_INSTRUCTIONS TO FOLLOW_
Among the entries below, find each line with "subject" and show it.

_DATA SUPPLIED_
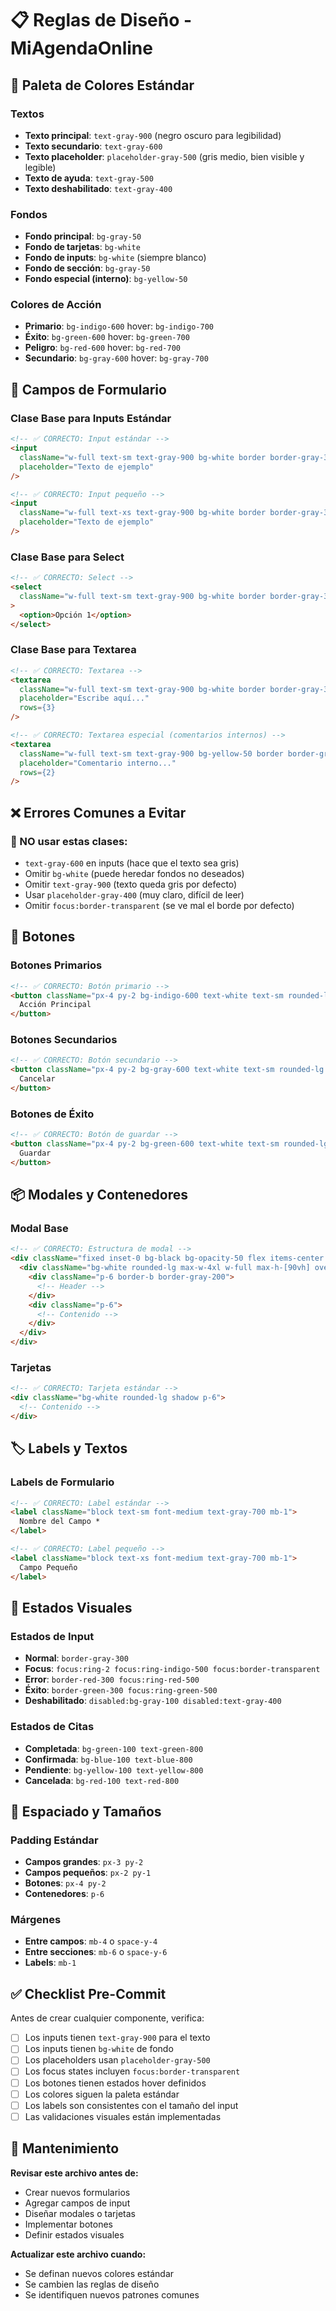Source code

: # 📋 Reglas de Diseño - MiAgendaOnline

## 🎨 Paleta de Colores Estándar

### Textos
- **Texto principal**: `text-gray-900` (negro oscuro para legibilidad)
- **Texto secundario**: `text-gray-600` 
- **Texto placeholder**: `placeholder-gray-500` (gris medio, bien visible y legible)
- **Texto de ayuda**: `text-gray-500`
- **Texto deshabilitado**: `text-gray-400`

### Fondos
- **Fondo principal**: `bg-gray-50`
- **Fondo de tarjetas**: `bg-white`
- **Fondo de inputs**: `bg-white` (siempre blanco)
- **Fondo de sección**: `bg-gray-50`
- **Fondo especial (interno)**: `bg-yellow-50`

### Colores de Acción
- **Primario**: `bg-indigo-600` hover: `bg-indigo-700`
- **Éxito**: `bg-green-600` hover: `bg-green-700`
- **Peligro**: `bg-red-600` hover: `bg-red-700`
- **Secundario**: `bg-gray-600` hover: `bg-gray-700`

## 📝 Campos de Formulario

### Clase Base para Inputs Estándar
```html
<!-- ✅ CORRECTO: Input estándar -->
<input 
  className="w-full text-sm text-gray-900 bg-white border border-gray-300 rounded px-3 py-2 placeholder-gray-500 focus:ring-2 focus:ring-indigo-500 focus:border-transparent"
  placeholder="Texto de ejemplo"
/>

<!-- ✅ CORRECTO: Input pequeño -->
<input 
  className="w-full text-xs text-gray-900 bg-white border border-gray-300 rounded px-2 py-1 placeholder-gray-500 focus:ring-2 focus:ring-indigo-500 focus:border-transparent"
  placeholder="Texto de ejemplo"
/>
```

### Clase Base para Select
```html
<!-- ✅ CORRECTO: Select -->
<select 
  className="w-full text-sm text-gray-900 bg-white border border-gray-300 rounded px-3 py-2 focus:ring-2 focus:ring-indigo-500 focus:border-transparent"
>
  <option>Opción 1</option>
</select>
```

### Clase Base para Textarea
```html
<!-- ✅ CORRECTO: Textarea -->
<textarea 
  className="w-full text-sm text-gray-900 bg-white border border-gray-300 rounded px-3 py-2 placeholder-gray-500 focus:ring-2 focus:ring-indigo-500 focus:border-transparent"
  placeholder="Escribe aquí..."
  rows={3}
/>

<!-- ✅ CORRECTO: Textarea especial (comentarios internos) -->
<textarea 
  className="w-full text-sm text-gray-900 bg-yellow-50 border border-gray-300 rounded px-3 py-2 placeholder-gray-500 focus:ring-2 focus:ring-indigo-500 focus:border-transparent"
  placeholder="Comentario interno..."
  rows={2}
/>
```

## ❌ Errores Comunes a Evitar

### 🚫 NO usar estas clases:
- `text-gray-600` en inputs (hace que el texto sea gris)
- Omitir `bg-white` (puede heredar fondos no deseados)
- Omitir `text-gray-900` (texto queda gris por defecto)
- Usar `placeholder-gray-400` (muy claro, difícil de leer)
- Omitir `focus:border-transparent` (se ve mal el borde por defecto)

## 🔘 Botones

### Botones Primarios
```html
<!-- ✅ CORRECTO: Botón primario -->
<button className="px-4 py-2 bg-indigo-600 text-white text-sm rounded-lg hover:bg-indigo-700 disabled:bg-gray-300 disabled:text-gray-500">
  Acción Principal
</button>
```

### Botones Secundarios
```html
<!-- ✅ CORRECTO: Botón secundario -->
<button className="px-4 py-2 bg-gray-600 text-white text-sm rounded-lg hover:bg-gray-700">
  Cancelar
</button>
```

### Botones de Éxito
```html
<!-- ✅ CORRECTO: Botón de guardar -->
<button className="px-4 py-2 bg-green-600 text-white text-sm rounded-lg hover:bg-green-700 disabled:bg-gray-300">
  Guardar
</button>
```

## 📦 Modales y Contenedores

### Modal Base
```html
<!-- ✅ CORRECTO: Estructura de modal -->
<div className="fixed inset-0 bg-black bg-opacity-50 flex items-center justify-center p-4 z-50">
  <div className="bg-white rounded-lg max-w-4xl w-full max-h-[90vh] overflow-y-auto">
    <div className="p-6 border-b border-gray-200">
      <!-- Header -->
    </div>
    <div className="p-6">
      <!-- Contenido -->
    </div>
  </div>
</div>
```

### Tarjetas
```html
<!-- ✅ CORRECTO: Tarjeta estándar -->
<div className="bg-white rounded-lg shadow p-6">
  <!-- Contenido -->
</div>
```

## 🏷️ Labels y Textos

### Labels de Formulario
```html
<!-- ✅ CORRECTO: Label estándar -->
<label className="block text-sm font-medium text-gray-700 mb-1">
  Nombre del Campo *
</label>

<!-- ✅ CORRECTO: Label pequeño -->
<label className="block text-xs font-medium text-gray-700 mb-1">
  Campo Pequeño
</label>
```

## 🎯 Estados Visuales

### Estados de Input
- **Normal**: `border-gray-300`
- **Focus**: `focus:ring-2 focus:ring-indigo-500 focus:border-transparent`
- **Error**: `border-red-300 focus:ring-red-500`
- **Éxito**: `border-green-300 focus:ring-green-500`
- **Deshabilitado**: `disabled:bg-gray-100 disabled:text-gray-400`

### Estados de Citas
- **Completada**: `bg-green-100 text-green-800`
- **Confirmada**: `bg-blue-100 text-blue-800`
- **Pendiente**: `bg-yellow-100 text-yellow-800`
- **Cancelada**: `bg-red-100 text-red-800`

## 📏 Espaciado y Tamaños

### Padding Estándar
- **Campos grandes**: `px-3 py-2`
- **Campos pequeños**: `px-2 py-1`
- **Botones**: `px-4 py-2`
- **Contenedores**: `p-6`

### Márgenes
- **Entre campos**: `mb-4` o `space-y-4`
- **Entre secciones**: `mb-6` o `space-y-6`
- **Labels**: `mb-1`

## ✅ Checklist Pre-Commit

Antes de crear cualquier componente, verifica:

- [ ] Los inputs tienen `text-gray-900` para el texto
- [ ] Los inputs tienen `bg-white` de fondo
- [ ] Los placeholders usan `placeholder-gray-500`
- [ ] Los focus states incluyen `focus:border-transparent`
- [ ] Los botones tienen estados hover definidos
- [ ] Los colores siguen la paleta estándar
- [ ] Los labels son consistentes con el tamaño del input
- [ ] Las validaciones visuales están implementadas

## 🔄 Mantenimiento

**Revisar este archivo antes de:**
- Crear nuevos formularios
- Agregar campos de input
- Diseñar modales o tarjetas
- Implementar botones
- Definir estados visuales

**Actualizar este archivo cuando:**
- Se definan nuevos colores estándar
- Se cambien las reglas de diseño
- Se identifiquen nuevos patrones comunes 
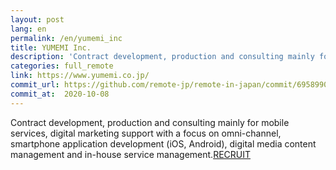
 ```yaml
---
layout: post
lang: en
permalink: /en/yumemi_inc
title: YUMEMI Inc.
description: 'Contract development, production and consulting mainly for mobile services, digital marketing support with a focus on omni-channel, smartphone application development (iOS, Android), digital media content management and in-house service management.RECRUIT'
categories: full_remote
link: https://www.yumemi.co.jp/
commit_url: https://github.com/remote-jp/remote-in-japan/commit/69589901188e463aed8ce9646957038221fd17e7
commit_at:  2020-10-08
---
```


<p>Contract development, production and consulting mainly for mobile services, digital marketing support with a focus on omni-channel, smartphone application development (iOS, Android), digital media content management and in-house service management.<a href="https://www.yumemi.co.jp/?filter=recruit">RECRUIT</a></p>
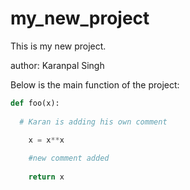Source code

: # my_new_project

This is my new project.

author: Karanpal Singh

Below is the main function of the project: 

```python
def foo(x):
    
  # Karan is adding his own comment 

    x = x**x
    
    #new comment added
    
    return x
```


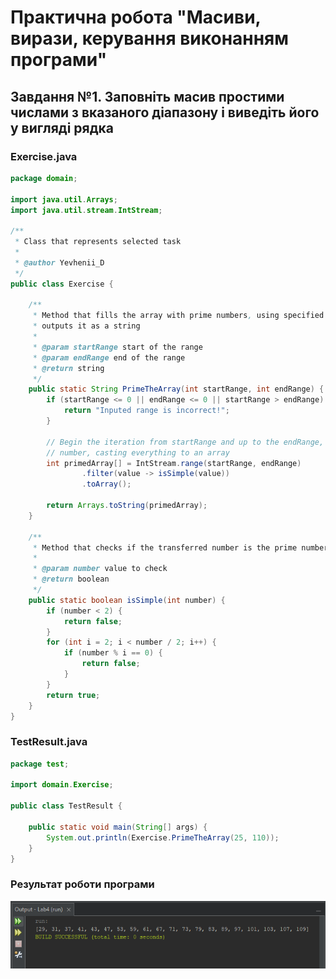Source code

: # Практична робота "Масиви, вирази, керування виконанням програми"
## Завдання №1. Заповніть масив простими числами з вказаного діапазону і виведіть його у вигляді рядка
### Exercise.java
```java
package domain;

import java.util.Arrays;
import java.util.stream.IntStream;

/**
 * Class that represents selected task
 *
 * @author Yevhenii_D
 */
public class Exercise {

    /**
     * Method that fills the array with prime numbers, using specified range and
     * outputs it as a string
     *
     * @param startRange start of the range
     * @param endRange end of the range
     * @return string
     */
    public static String PrimeTheArray(int startRange, int endRange) {
        if (startRange <= 0 || endRange <= 0 || startRange > endRange) {
            return "Inputed range is incorrect!";
        }

        // Begin the iteration from startRange and up to the endRange, filtering by prime 
        // number, casting everything to an array
        int primedArray[] = IntStream.range(startRange, endRange)
                .filter(value -> isSimple(value))
                .toArray();

        return Arrays.toString(primedArray);
    }

    /**
     * Method that checks if the transferred number is the prime number
     *
     * @param number value to check
     * @return boolean
     */
    public static boolean isSimple(int number) {
        if (number < 2) {
            return false;
        }
        for (int i = 2; i < number / 2; i++) {
            if (number % i == 0) {
                return false;
            }
        }
        return true;
    }
}
```
### TestResult.java
```java
package test;

import domain.Exercise;

public class TestResult {

    public static void main(String[] args) {
        System.out.println(Exercise.PrimeTheArray(25, 110));
    }
}
```
### Результат роботи програми
![Image alt](https://github.com/ppc-ntu-khpi/java-arrays-un-know-n/blob/master/Solution/done.png)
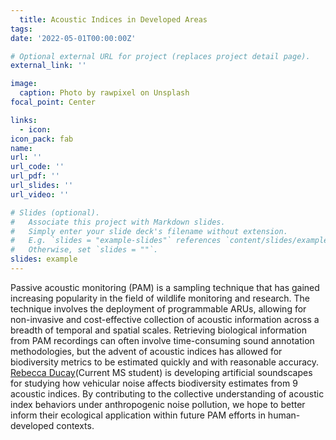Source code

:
 ```yaml
---
  title: Acoustic Indices in Developed Areas
tags:
date: '2022-05-01T00:00:00Z'

# Optional external URL for project (replaces project detail page).
external_link: ''

image:
  caption: Photo by rawpixel on Unsplash
focal_point: Center

links:
  - icon: 
icon_pack: fab
name:
url: ''
url_code: ''
url_pdf: ''
url_slides: ''
url_video: ''

# Slides (optional).
#   Associate this project with Markdown slides.
#   Simply enter your slide deck's filename without extension.
#   E.g. `slides = "example-slides"` references `content/slides/example-slides.md`.
#   Otherwise, set `slides = ""`.
slides: example
---
```


Passive acoustic monitoring (PAM) is a sampling technique that has gained increasing popularity in the field of wildlife monitoring and research. The technique involves the deployment of programmable ARUs, allowing for non-invasive and cost-effective collection of acoustic information across a breadth of temporal and spatial scales. Retrieving biological information from PAM recordings can often involve time-consuming sound annotation methodologies, but the advent of acoustic indices has allowed for biodiversity metrics to be estimated quickly and with reasonable accuracy. [Rebecca Ducay](https://peaselab.com/author/rebecca-ducay/)(Current MS student) is developing artificial soundscapes for studying how vehicular noise affects biodiversity estimates from 9 acoustic indices. By contributing to the collective understanding of acoustic index behaviors under anthropogenic noise pollution, we hope to better inform their ecological application within future PAM efforts in human-developed contexts. 
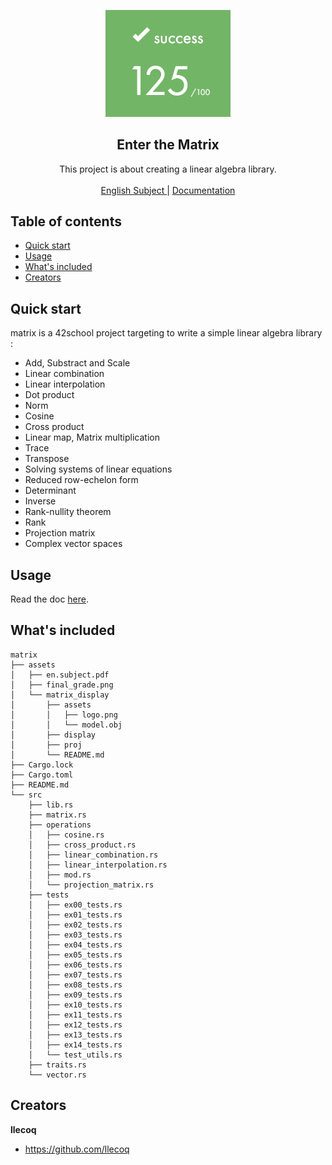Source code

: <p align="center">
  <a href="https://42lyon.fr/">
    <img src="./assets/final_grade.png" alt="matrix" width=200>
  </a>

  <h2 align="center">Enter the Matrix</h2>

  <p align="center">
    This project is about creating a linear algebra library.
    <br>
    <br>
    <a href="./assets/en.subject.pdf">English Subject </a>
    |
    <a href="https://llecoq.github.io/matrix"> Documentation</a>
  </p>
</p>

## Table of contents

- [Quick start](#quick-start)
- [Usage](#usage)
- [What's included](#whats-included)
- [Creators](#creators)

## Quick start

matrix is a 42school project targeting to write a simple linear algebra library :

* Add, Substract and Scale
* Linear combination
* Linear interpolation
* Dot product
* Norm
* Cosine
* Cross product
* Linear map, Matrix multiplication
* Trace
* Transpose
* Solving systems of linear equations
* Reduced row-echelon form
* Determinant
* Inverse
* Rank-nullity theorem
* Rank
* Projection matrix
* Complex vector spaces

## Usage

Read the doc [here](https://llecoq.github.io/matrix).

## What's included

```
matrix
├── assets
│   ├── en.subject.pdf
│   ├── final_grade.png
│   └── matrix_display
│       ├── assets
│       │   ├── logo.png
│       │   └── model.obj
│       ├── display
│       ├── proj
│       └── README.md
├── Cargo.lock
├── Cargo.toml
├── README.md
└── src
    ├── lib.rs
    ├── matrix.rs
    ├── operations
    │   ├── cosine.rs
    │   ├── cross_product.rs
    │   ├── linear_combination.rs
    │   ├── linear_interpolation.rs
    │   ├── mod.rs
    │   └── projection_matrix.rs
    ├── tests
    │   ├── ex00_tests.rs
    │   ├── ex01_tests.rs
    │   ├── ex02_tests.rs
    │   ├── ex03_tests.rs
    │   ├── ex04_tests.rs
    │   ├── ex05_tests.rs
    │   ├── ex06_tests.rs
    │   ├── ex07_tests.rs
    │   ├── ex08_tests.rs
    │   ├── ex09_tests.rs
    │   ├── ex10_tests.rs
    │   ├── ex11_tests.rs
    │   ├── ex12_tests.rs
    │   ├── ex13_tests.rs
    │   ├── ex14_tests.rs
    │   └── test_utils.rs
    ├── traits.rs
    └── vector.rs
```

## Creators

**llecoq**

- <https://github.com/llecoq>


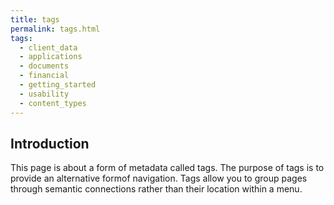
 ```yaml
---
title: tags
permalink: tags.html
tags:  
  - client_data
  - applications
  - documents
  - financial
  - getting_started
  - usability
  - content_types
---
```

## Introduction  
This page is about a form of metadata called tags. The purpose of tags is to provide an alternative formof navigation. Tags allow you to group pages through semantic connections rather than their location within a menu.  

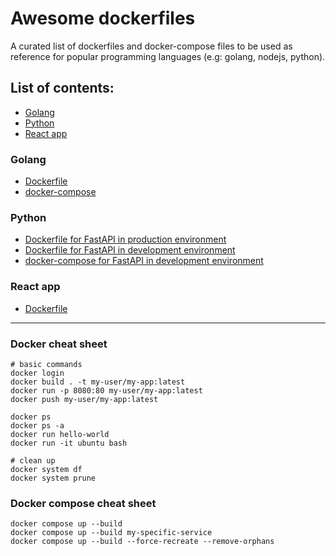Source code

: # Awesome dockerfiles

A curated list of dockerfiles and docker-compose files to be used as reference for popular programming languages (e.g:
golang, nodejs, python).

## List of contents:

- [Golang](#golang)
- [Python](#python)
- [React app](#react-app)

### Golang

- [Dockerfile](Dockerfile.golang)
- [docker-compose](docker-compose.golang.yml)

### Python

- [Dockerfile for FastAPI in production environment](Dockerfile.fastapi)
- [Dockerfile for FastAPI in development environment](Dockerfile.fastapi_dev)
- [docker-compose for FastAPI in development environment](docker-compose.fastapi.yml)

### React app

- [Dockerfile](Dockerfile.react_app)

---

### Docker cheat sheet

```shell
# basic commands
docker login
docker build . -t my-user/my-app:latest
docker run -p 8080:80 my-user/my-app:latest
docker push my-user/my-app:latest

docker ps
docker ps -a
docker run hello-world
docker run -it ubuntu bash

# clean up
docker system df
docker system prune
```

### Docker compose cheat sheet

```shell
docker compose up --build
docker compose up --build my-specific-service
docker compose up --build --force-recreate --remove-orphans
```
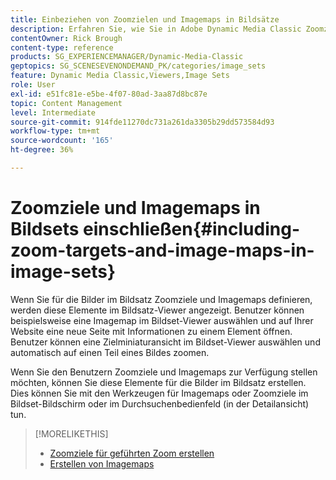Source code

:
 ```yaml
---
title: Einbeziehen von Zoomzielen und Imagemaps in Bildsätze
description: Erfahren Sie, wie Sie in Adobe Dynamic Media Classic Zoomziele und Imagemaps in Bildsets einbeziehen.
contentOwner: Rick Brough
content-type: reference
products: SG_EXPERIENCEMANAGER/Dynamic-Media-Classic
geptopics: SG_SCENESEVENONDEMAND_PK/categories/image_sets
feature: Dynamic Media Classic,Viewers,Image Sets
role: User
exl-id: e51fc81e-e5be-4f07-80ad-3aa87d8bc87e
topic: Content Management
level: Intermediate
source-git-commit: 914fde11270dc731a261da3305b29dd573584d93
workflow-type: tm+mt
source-wordcount: '165'
ht-degree: 36%

---
```


# Zoomziele und Imagemaps in Bildsets einschließen{#including-zoom-targets-and-image-maps-in-image-sets}

Wenn Sie für die Bilder im Bildsatz Zoomziele und Imagemaps definieren, werden diese Elemente im Bildsatz-Viewer angezeigt. Benutzer können beispielsweise eine Imagemap im Bildset-Viewer auswählen und auf Ihrer Website eine neue Seite mit Informationen zu einem Element öffnen. Benutzer können eine Zielminiaturansicht im Bildset-Viewer auswählen und automatisch auf einen Teil eines Bildes zoomen.

Wenn Sie den Benutzern Zoomziele und Imagemaps zur Verfügung stellen möchten, können Sie diese Elemente für die Bilder im Bildsatz erstellen. Dies können Sie mit den Werkzeugen für Imagemaps oder Zoomziele im Bildset-Bildschirm oder im Durchsuchenbedienfeld (in der Detailansicht) tun.

>[!MORELIKETHIS]
>
>* [Zoomziele für geführten Zoom erstellen](creating-zoom-targets-guided-zoom.md#creating_zoom_targets_for_guided_zoom)
>* [Erstellen von Imagemaps](creating-image-maps.md#creating_image_maps)
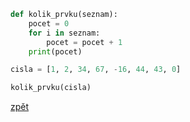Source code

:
 ```python
def kolik_prvku(seznam):
    pocet = 0
    for i in seznam:
        pocet = pocet + 1
    print(pocet)

cisla = [1, 2, 34, 67, -16, 44, 43, 0]

kolik_prvku(cisla)
```

[zpět](../../programovani_uvod.md#úkol-6-8)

_TASK SOLUTION_
    <a href="./assets/en.subject.pdf">English Subject </a>
│   ├── en.subject.pdf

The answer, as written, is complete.